At Cockroach Labs, I’m the Technical Content Marketing Manager, which is a fancy way of saying I write and manage technical blog posts and other miscellaneous hypertext deliverables. I started at Cockroach Labs as a Senior Technical Writer and that’s where my background lies.
What do you do day to day at Cockroach Labs?
I spend a lot of time researching the content for our current or upcoming campaigns. This means reading a lot of other company’s documentation, watching talks on YouTube, and figuring out how to integrate Cockroach with other technologies.
Then there’s actually writing, editing, and publishing the content which takes an incredible amount of time––not only do I have to keep the internals of CockroachDB in mind, but also how it interfaces with the rest of the world. I also tinker around on creating scripts for doing marketing analysis, though it’s been a side-side project and I’d like to spend more time on that in the future.
What does Free Friday mean to you?
Free Friday is my chance to grow.

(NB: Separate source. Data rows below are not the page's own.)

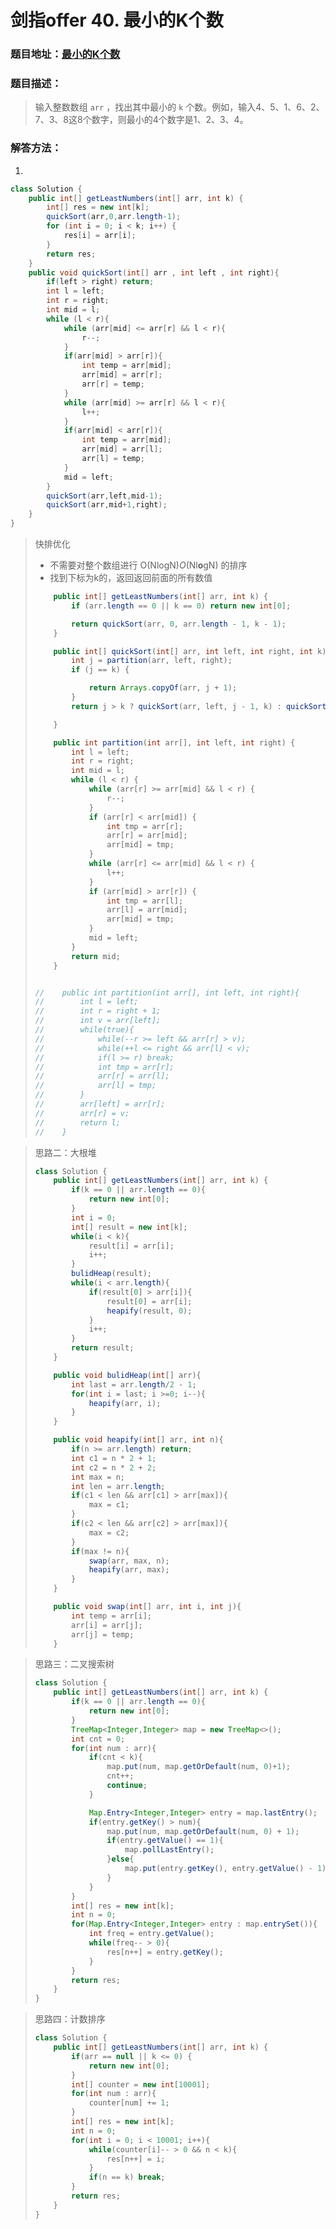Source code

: # 剑指offer 40. 最小的K个数

### 题目地址：[最小的K个数](https://leetcode-cn.com/problems/zui-xiao-de-kge-shu-lcof/)



### 题目描述：

>输入整数数组 `arr` ，找出其中最小的 `k` 个数。例如，输入4、5、1、6、2、7、3、8这8个数字，则最小的4个数字是1、2、3、4。



### 解答方法：

1. 

```java
class Solution {
    public int[] getLeastNumbers(int[] arr, int k) {
        int[] res = new int[k];
        quickSort(arr,0,arr.length-1);
        for (int i = 0; i < k; i++) {
            res[i] = arr[i];
        }
        return res;
    }
    public void quickSort(int[] arr , int left , int right){
        if(left > right) return;
        int l = left;
        int r = right;
        int mid = l;
        while (l < r){
            while (arr[mid] <= arr[r] && l < r){
                r--;
            }
            if(arr[mid] > arr[r]){
                int temp = arr[mid];
                arr[mid] = arr[r];
                arr[r] = temp;
            }
            while (arr[mid] >= arr[r] && l < r){
                l++;
            }
            if(arr[mid] < arr[r]){
                int temp = arr[mid];
                arr[mid] = arr[l];
                arr[l] = temp;
            }
            mid = left;
        }
        quickSort(arr,left,mid-1);
        quickSort(arr,mid+1,right);
    }
}
```

> 快排优化
>
> - 不需要对整个数组进行 O(NlogN)*O*(Nl**o**gN) 的排序
> - 找到下标为k的，返回返回前面的所有数值
>
> ```java
>     public int[] getLeastNumbers(int[] arr, int k) {
>         if (arr.length == 0 || k == 0) return new int[0];
> 
>         return quickSort(arr, 0, arr.length - 1, k - 1);
>     }
> 
>     public int[] quickSort(int[] arr, int left, int right, int k) {
>         int j = partition(arr, left, right);
>         if (j == k) {
> 
>             return Arrays.copyOf(arr, j + 1);
>         }
>         return j > k ? quickSort(arr, left, j - 1, k) : quickSort(arr, j + 1, right, k);
> 
>     }
> 
>     public int partition(int arr[], int left, int right) {
>         int l = left;
>         int r = right;
>         int mid = l;
>         while (l < r) {
>             while (arr[r] >= arr[mid] && l < r) {
>                 r--;
>             }
>             if (arr[r] < arr[mid]) {
>                 int tmp = arr[r];
>                 arr[r] = arr[mid];
>                 arr[mid] = tmp;
>             }
>             while (arr[r] <= arr[mid] && l < r) {
>                 l++;
>             }
>             if (arr[mid] > arr[r]) {
>                 int tmp = arr[l];
>                 arr[l] = arr[mid];
>                 arr[mid] = tmp;
>             }
>             mid = left;
>         }
>         return mid;
>     }
> 
> 
> //    public int partition(int arr[], int left, int right){
> //        int l = left;
> //        int r = right + 1;
> //        int v = arr[left];
> //        while(true){
> //            while(--r >= left && arr[r] > v);
> //            while(++l <= right && arr[l] < v);
> //            if(l >= r) break;
> //            int tmp = arr[r];
> //            arr[r] = arr[l];
> //            arr[l] = tmp;
> //        }
> //        arr[left] = arr[r];
> //        arr[r] = v;
> //        return l;
> //    }
> ```

> 思路二：大根堆
>
> ```java
> class Solution {
>     public int[] getLeastNumbers(int[] arr, int k) {
>         if(k == 0 || arr.length == 0){
>             return new int[0];
>         }
>         int i = 0;
>         int[] result = new int[k];
>         while(i < k){
>             result[i] = arr[i];
>             i++;
>         }
>         bulidHeap(result);
>         while(i < arr.length){
>             if(result[0] > arr[i]){
>                 result[0] = arr[i];
>                 heapify(result, 0);
>             }
>             i++;
>         }
>         return result;
>     }
> 
>     public void bulidHeap(int[] arr){
>         int last = arr.length/2 - 1;
>         for(int i = last; i >=0; i--){
>             heapify(arr, i);
>         }
>     }
> 
>     public void heapify(int[] arr, int n){
>         if(n >= arr.length) return;
>         int c1 = n * 2 + 1;
>         int c2 = n * 2 + 2;
>         int max = n;
>         int len = arr.length;
>         if(c1 < len && arr[c1] > arr[max]){
>             max = c1;
>         }
>         if(c2 < len && arr[c2] > arr[max]){
>             max = c2;
>         }
>         if(max != n){
>             swap(arr, max, n);
>             heapify(arr, max);
>         }
>     }
> 
>     public void swap(int[] arr, int i, int j){
>         int temp = arr[i];
>         arr[i] = arr[j];
>         arr[j] = temp;
>     }
> ```

> 思路三：二叉搜索树
>
> ```java
> class Solution {
>     public int[] getLeastNumbers(int[] arr, int k) {
>         if(k == 0 || arr.length == 0){
>             return new int[0];
>         }
>         TreeMap<Integer,Integer> map = new TreeMap<>();
>         int cnt = 0;
>         for(int num : arr){
>             if(cnt < k){
>                 map.put(num, map.getOrDefault(num, 0)+1);
>                 cnt++;
>                 continue;
>             }
> 
>             Map.Entry<Integer,Integer> entry = map.lastEntry();
>             if(entry.getKey() > num){
>                 map.put(num, map.getOrDefault(num, 0) + 1);
>                 if(entry.getValue() == 1){
>                     map.pollLastEntry();
>                 }else{
>                     map.put(entry.getKey(), entry.getValue() - 1);
>                 }
>             }
>         }
>         int[] res = new int[k];
>         int n = 0;
>         for(Map.Entry<Integer,Integer> entry : map.entrySet()){
>             int freq = entry.getValue();
>             while(freq-- > 0){
>                 res[n++] = entry.getKey();
>             }
>         }
>         return res;
>     }
> }
> ```

> 思路四：计数排序
>
> ```java
> class Solution {
>     public int[] getLeastNumbers(int[] arr, int k) {
>         if(arr == null || k <= 0) {
>             return new int[0];
>         }
>         int[] counter = new int[10001];
>         for(int num : arr){
>             counter[num] += 1;
>         }
>         int[] res = new int[k];
>         int n = 0;
>         for(int i = 0; i < 10001; i++){
>             while(counter[i]-- > 0 && n < k){
>                 res[n++] = i;
>             }
>             if(n == k) break;
>         }
>         return res;
>     }
> }
> ```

Cockroach Labs really prizes the fact that it lets employees determine how best to use their time on Fridays, and I try really hard to push myself to understand things that were totally foreign to me before.
What is your current Free Friday project?
I’ve been building out a way to simplify how CockroachDB users can access the database’s introspective metrics––things like storage space, currently running goroutines, and aborted transactions––by building a catalog of charts. The nice thing about the way I’ve done this is that developers can easily add new charts to this catalog with a few lines of code. So, not only do I want it to be easy for users to consume these metrics, but I also want to make it easy for our team to be able to expand the number of them we track and make them useful.
Up next, I’m working on building more autonomous ways to detect cases where the metrics are out-of-whack and determine when that means that there’s something awry in a CockroachDB cluster.
What else have you done on a Free Friday?
I built a classroom/learning management system in Node.js for an education startup. I got pretty far along with the project attempting to dogfood CockroachDB, but I ended up moving it over to PostgreSQL because I needed some data manipulation functions we didn’t support at the time.
Describe a typical Free Friday.
I sleep in until 10am, and then start in on class work (I’m enrolled in a grad program in CS which was paid for by Learning is Good, a program that gives employees an annual stipend to support the enhancement of knowledge and skills). Once that’s done––typically around noon or 1pm––I pick up where I left off the week before on one of my other engineering projects. I’ll work on this until 5pm or 6pm, and then grab dinner out in the city.
How does Free Friday support your long term goals?
I would like to move into software development and Free Friday has been a way forward with that.
At a higher level, Free Fridays creates space to engage in the work I find most meaningful and exciting. There’s something really positive and reaffirming in the fact that the only person I’m truly accountable to for how I spend this time is myself. You have to reckon with what you really want to do, and Free Friday has been a great catalyst for that. If I wasn’t willing to invest time in it, even though I am literally being paid to do it, is it really that important to me?
Please share any other topics that may be related to Free Friday or that you want to share.
Free Friday is the benefit I care about most at Cockroach. If keeping it meant that I had to give back 20% of my pay, I would in a heartbeat.